• To do
Output the records below again, precisely as they are written.

Stored data:

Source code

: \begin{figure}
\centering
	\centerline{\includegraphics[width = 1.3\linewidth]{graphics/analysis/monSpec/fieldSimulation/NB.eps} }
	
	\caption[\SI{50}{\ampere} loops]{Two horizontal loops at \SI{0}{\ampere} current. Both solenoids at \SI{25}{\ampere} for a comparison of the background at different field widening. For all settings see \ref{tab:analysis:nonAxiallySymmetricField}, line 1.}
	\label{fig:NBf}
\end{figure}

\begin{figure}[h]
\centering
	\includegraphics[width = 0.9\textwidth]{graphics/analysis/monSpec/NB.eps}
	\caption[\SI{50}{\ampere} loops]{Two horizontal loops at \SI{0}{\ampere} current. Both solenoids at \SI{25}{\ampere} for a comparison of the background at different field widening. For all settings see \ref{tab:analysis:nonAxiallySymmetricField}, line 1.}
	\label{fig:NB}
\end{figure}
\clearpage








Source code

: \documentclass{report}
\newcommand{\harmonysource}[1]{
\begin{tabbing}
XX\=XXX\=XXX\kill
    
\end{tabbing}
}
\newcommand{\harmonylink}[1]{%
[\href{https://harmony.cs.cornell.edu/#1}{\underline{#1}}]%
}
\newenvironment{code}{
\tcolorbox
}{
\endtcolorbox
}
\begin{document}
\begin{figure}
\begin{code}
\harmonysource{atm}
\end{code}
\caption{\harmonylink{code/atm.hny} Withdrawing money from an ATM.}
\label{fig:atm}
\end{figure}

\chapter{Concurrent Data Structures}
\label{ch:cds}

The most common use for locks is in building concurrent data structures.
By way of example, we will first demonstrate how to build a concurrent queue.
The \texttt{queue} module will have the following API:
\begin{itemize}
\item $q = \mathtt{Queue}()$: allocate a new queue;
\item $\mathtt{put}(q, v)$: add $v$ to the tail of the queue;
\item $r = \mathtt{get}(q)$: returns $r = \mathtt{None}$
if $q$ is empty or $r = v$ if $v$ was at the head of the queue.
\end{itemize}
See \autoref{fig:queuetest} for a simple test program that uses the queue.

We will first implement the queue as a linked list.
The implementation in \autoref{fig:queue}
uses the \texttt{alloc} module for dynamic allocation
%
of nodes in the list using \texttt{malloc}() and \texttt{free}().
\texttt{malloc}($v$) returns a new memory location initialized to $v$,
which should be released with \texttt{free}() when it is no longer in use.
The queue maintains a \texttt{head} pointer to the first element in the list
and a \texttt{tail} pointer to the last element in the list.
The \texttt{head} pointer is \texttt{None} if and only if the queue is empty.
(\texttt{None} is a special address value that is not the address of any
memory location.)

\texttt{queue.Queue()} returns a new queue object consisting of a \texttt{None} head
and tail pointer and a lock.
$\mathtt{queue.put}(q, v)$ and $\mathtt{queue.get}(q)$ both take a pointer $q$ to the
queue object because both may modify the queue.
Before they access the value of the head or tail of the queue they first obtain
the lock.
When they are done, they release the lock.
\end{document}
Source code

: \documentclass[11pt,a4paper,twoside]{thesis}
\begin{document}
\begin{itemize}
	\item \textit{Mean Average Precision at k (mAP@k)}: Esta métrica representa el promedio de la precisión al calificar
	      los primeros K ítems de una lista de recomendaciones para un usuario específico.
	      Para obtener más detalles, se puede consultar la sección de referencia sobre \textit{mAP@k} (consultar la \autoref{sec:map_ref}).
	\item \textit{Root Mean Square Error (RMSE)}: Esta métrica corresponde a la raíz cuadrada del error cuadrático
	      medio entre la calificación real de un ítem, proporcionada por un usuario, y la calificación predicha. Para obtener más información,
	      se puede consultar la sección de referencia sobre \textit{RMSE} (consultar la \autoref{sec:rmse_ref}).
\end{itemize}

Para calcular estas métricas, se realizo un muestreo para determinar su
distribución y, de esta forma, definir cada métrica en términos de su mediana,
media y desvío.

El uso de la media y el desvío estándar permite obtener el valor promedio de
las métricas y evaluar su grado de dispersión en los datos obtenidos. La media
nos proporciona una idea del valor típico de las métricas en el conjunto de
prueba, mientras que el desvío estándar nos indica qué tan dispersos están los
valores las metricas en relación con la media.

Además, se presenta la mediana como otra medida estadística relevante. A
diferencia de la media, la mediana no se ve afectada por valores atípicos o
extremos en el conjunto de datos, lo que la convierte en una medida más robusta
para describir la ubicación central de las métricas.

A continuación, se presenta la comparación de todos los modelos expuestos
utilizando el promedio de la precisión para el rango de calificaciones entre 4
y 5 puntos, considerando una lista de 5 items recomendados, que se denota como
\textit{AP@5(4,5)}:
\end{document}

• Answer space
Source code

: \begin{figure}
\centering
	\centerline{\includegraphics[width = 1.3\linewidth]{graphics/analysis/monSpec/fieldSimulation/NB.eps} }
	
	\caption[\SI{50}{\ampere} loops]{Two horizontal loops at \SI{0}{\ampere} current. Both solenoids at \SI{25}{\ampere} for a comparison of the background at different field widening. For all settings see \ref{tab:analysis:nonAxiallySymmetricField}, line 1.}
	\label{fig:NBf}
\end{figure}

\begin{figure}[h]
\centering
	\includegraphics[width = 0.9\textwidth]{graphics/analysis/monSpec/NB.eps}
	\caption[\SI{50}{\ampere} loops]{Two horizontal loops at \SI{0}{\ampere} current. Both solenoids at \SI{25}{\ampere} for a comparison of the background at different field widening. For all settings see \ref{tab:analysis:nonAxiallySymmetricField}, line 1.}
	\label{fig:NB}
\end{figure}
\clearpage








Source code

: \documentclass{report}
\newcommand{\harmonysource}[1]{
\begin{tabbing}
XX\=XXX\=XXX\kill
    
\end{tabbing}
}
\newcommand{\harmonylink}[1]{%
[\href{https://harmony.cs.cornell.edu/#1}{\underline{#1}}]%
}
\newenvironment{code}{
\tcolorbox
}{
\endtcolorbox
}
\begin{document}
\begin{figure}
\begin{code}
\harmonysource{atm}
\end{code}
\caption{\harmonylink{code/atm.hny} Withdrawing money from an ATM.}
\label{fig:atm}
\end{figure}

\chapter{Concurrent Data Structures}
\label{ch:cds}

The most common use for locks is in building concurrent data structures.
By way of example, we will first demonstrate how to build a concurrent queue.
The \texttt{queue} module will have the following API:
\begin{itemize}
\item $q = \mathtt{Queue}()$: allocate a new queue;
\item $\mathtt{put}(q, v)$: add $v$ to the tail of the queue;
\item $r = \mathtt{get}(q)$: returns $r = \mathtt{None}$
if $q$ is empty or $r = v$ if $v$ was at the head of the queue.
\end{itemize}
See \autoref{fig:queuetest} for a simple test program that uses the queue.

We will first implement the queue as a linked list.
The implementation in \autoref{fig:queue}
uses the \texttt{alloc} module for dynamic allocation
%
of nodes in the list using \texttt{malloc}() and \texttt{free}().
\texttt{malloc}($v$) returns a new memory location initialized to $v$,
which should be released with \texttt{free}() when it is no longer in use.
The queue maintains a \texttt{head} pointer to the first element in the list
and a \texttt{tail} pointer to the last element in the list.
The \texttt{head} pointer is \texttt{None} if and only if the queue is empty.
(\texttt{None} is a special address value that is not the address of any
memory location.)

\texttt{queue.Queue()} returns a new queue object consisting of a \texttt{None} head
and tail pointer and a lock.
$\mathtt{queue.put}(q, v)$ and $\mathtt{queue.get}(q)$ both take a pointer $q$ to the
queue object because both may modify the queue.
Before they access the value of the head or tail of the queue they first obtain
the lock.
When they are done, they release the lock.
\end{document}
Source code

: \documentclass[11pt,a4paper,twoside]{thesis}
\begin{document}
\begin{itemize}
	\item \textit{Mean Average Precision at k (mAP@k)}: Esta métrica representa el promedio de la precisión al calificar
	      los primeros K ítems de una lista de recomendaciones para un usuario específico.
	      Para obtener más detalles, se puede consultar la sección de referencia sobre \textit{mAP@k} (consultar la \autoref{sec:map_ref}).
	\item \textit{Root Mean Square Error (RMSE)}: Esta métrica corresponde a la raíz cuadrada del error cuadrático
	      medio entre la calificación real de un ítem, proporcionada por un usuario, y la calificación predicha. Para obtener más información,
	      se puede consultar la sección de referencia sobre \textit{RMSE} (consultar la \autoref{sec:rmse_ref}).
\end{itemize}

Para calcular estas métricas, se realizo un muestreo para determinar su
distribución y, de esta forma, definir cada métrica en términos de su mediana,
media y desvío.

El uso de la media y el desvío estándar permite obtener el valor promedio de
las métricas y evaluar su grado de dispersión en los datos obtenidos. La media
nos proporciona una idea del valor típico de las métricas en el conjunto de
prueba, mientras que el desvío estándar nos indica qué tan dispersos están los
valores las metricas en relación con la media.

Además, se presenta la mediana como otra medida estadística relevante. A
diferencia de la media, la mediana no se ve afectada por valores atípicos o
extremos en el conjunto de datos, lo que la convierte en una medida más robusta
para describir la ubicación central de las métricas.

A continuación, se presenta la comparación de todos los modelos expuestos
utilizando el promedio de la precisión para el rango de calificaciones entre 4
y 5 puntos, considerando una lista de 5 items recomendados, que se denota como
\textit{AP@5(4,5)}:
\end{document}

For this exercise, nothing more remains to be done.